Filter the records below for the word "container". Keep each line that has it.

- [Task data]

»»

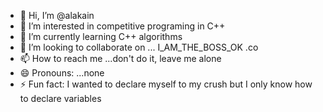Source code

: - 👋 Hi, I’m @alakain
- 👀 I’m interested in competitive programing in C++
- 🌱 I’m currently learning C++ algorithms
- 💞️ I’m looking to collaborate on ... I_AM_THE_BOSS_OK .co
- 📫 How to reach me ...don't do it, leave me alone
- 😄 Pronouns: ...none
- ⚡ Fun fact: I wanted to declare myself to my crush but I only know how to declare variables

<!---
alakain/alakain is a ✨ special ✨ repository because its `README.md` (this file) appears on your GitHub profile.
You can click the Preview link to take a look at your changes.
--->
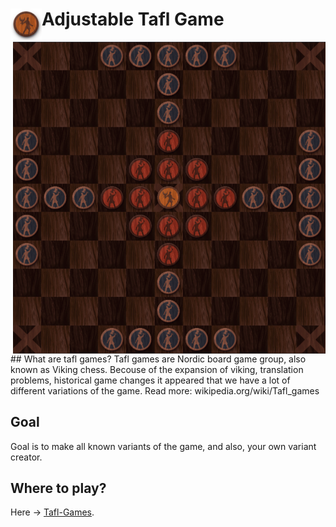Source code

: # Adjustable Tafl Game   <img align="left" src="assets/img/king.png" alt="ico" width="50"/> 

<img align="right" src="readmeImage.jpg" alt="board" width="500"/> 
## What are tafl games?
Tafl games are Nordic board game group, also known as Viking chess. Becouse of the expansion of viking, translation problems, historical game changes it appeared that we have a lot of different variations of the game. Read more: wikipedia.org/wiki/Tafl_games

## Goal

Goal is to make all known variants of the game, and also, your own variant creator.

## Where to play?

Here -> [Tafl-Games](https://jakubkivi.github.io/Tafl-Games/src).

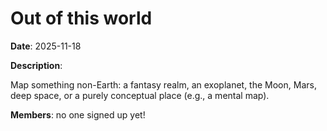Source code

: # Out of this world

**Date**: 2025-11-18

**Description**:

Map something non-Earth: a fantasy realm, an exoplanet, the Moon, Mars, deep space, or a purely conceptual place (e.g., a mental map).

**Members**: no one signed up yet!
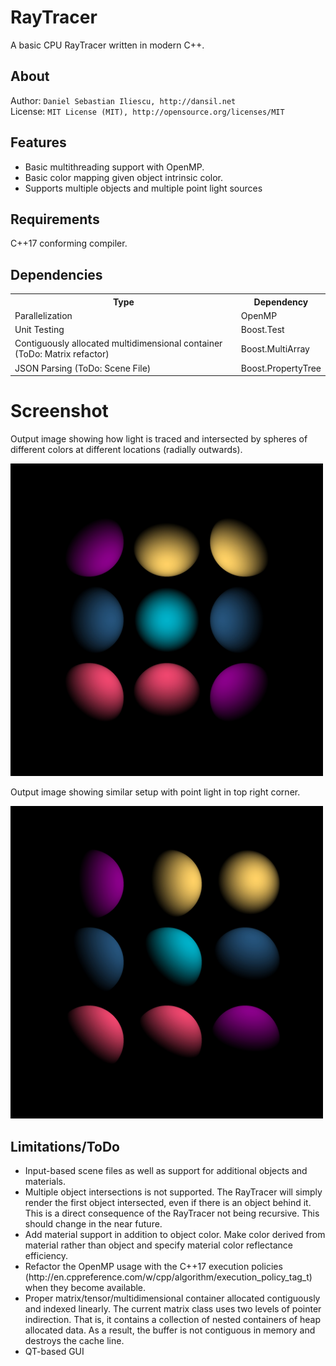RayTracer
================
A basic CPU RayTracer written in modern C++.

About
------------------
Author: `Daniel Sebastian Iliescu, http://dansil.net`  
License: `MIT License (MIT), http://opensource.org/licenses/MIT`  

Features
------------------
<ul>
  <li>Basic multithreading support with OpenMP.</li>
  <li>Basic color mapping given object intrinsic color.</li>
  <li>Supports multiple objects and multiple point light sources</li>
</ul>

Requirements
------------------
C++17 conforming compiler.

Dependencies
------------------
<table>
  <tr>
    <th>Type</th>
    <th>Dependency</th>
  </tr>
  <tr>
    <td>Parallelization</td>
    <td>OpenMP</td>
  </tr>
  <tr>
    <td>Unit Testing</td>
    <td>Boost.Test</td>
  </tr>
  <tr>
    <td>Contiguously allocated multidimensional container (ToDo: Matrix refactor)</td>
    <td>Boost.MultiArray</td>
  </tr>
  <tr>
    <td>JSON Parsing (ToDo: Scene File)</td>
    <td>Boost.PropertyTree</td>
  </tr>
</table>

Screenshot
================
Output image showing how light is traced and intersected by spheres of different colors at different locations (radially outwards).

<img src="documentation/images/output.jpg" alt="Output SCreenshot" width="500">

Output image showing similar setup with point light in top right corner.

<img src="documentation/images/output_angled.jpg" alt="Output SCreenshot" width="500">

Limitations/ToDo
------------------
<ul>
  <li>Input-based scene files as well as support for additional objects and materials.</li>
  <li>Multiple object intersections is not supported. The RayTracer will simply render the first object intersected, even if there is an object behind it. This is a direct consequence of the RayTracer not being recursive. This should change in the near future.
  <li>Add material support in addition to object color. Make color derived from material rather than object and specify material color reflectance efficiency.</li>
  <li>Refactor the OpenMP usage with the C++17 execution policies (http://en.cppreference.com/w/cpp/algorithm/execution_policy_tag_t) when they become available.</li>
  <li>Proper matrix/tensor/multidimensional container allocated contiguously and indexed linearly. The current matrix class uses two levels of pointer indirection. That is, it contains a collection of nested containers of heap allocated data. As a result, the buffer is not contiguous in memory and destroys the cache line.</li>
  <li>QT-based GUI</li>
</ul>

««

- [Solved problem]
    <td>Contiguously allocated multidimensional container (ToDo: Matrix refactor)</td>
  <li>Proper matrix/tensor/multidimensional container allocated contiguously and indexed linearly. The current matrix class uses two levels of pointer indirection. That is, it contains a collection of nested containers of heap allocated data. As a result, the buffer is not contiguous in memory and destroys the cache line.</li>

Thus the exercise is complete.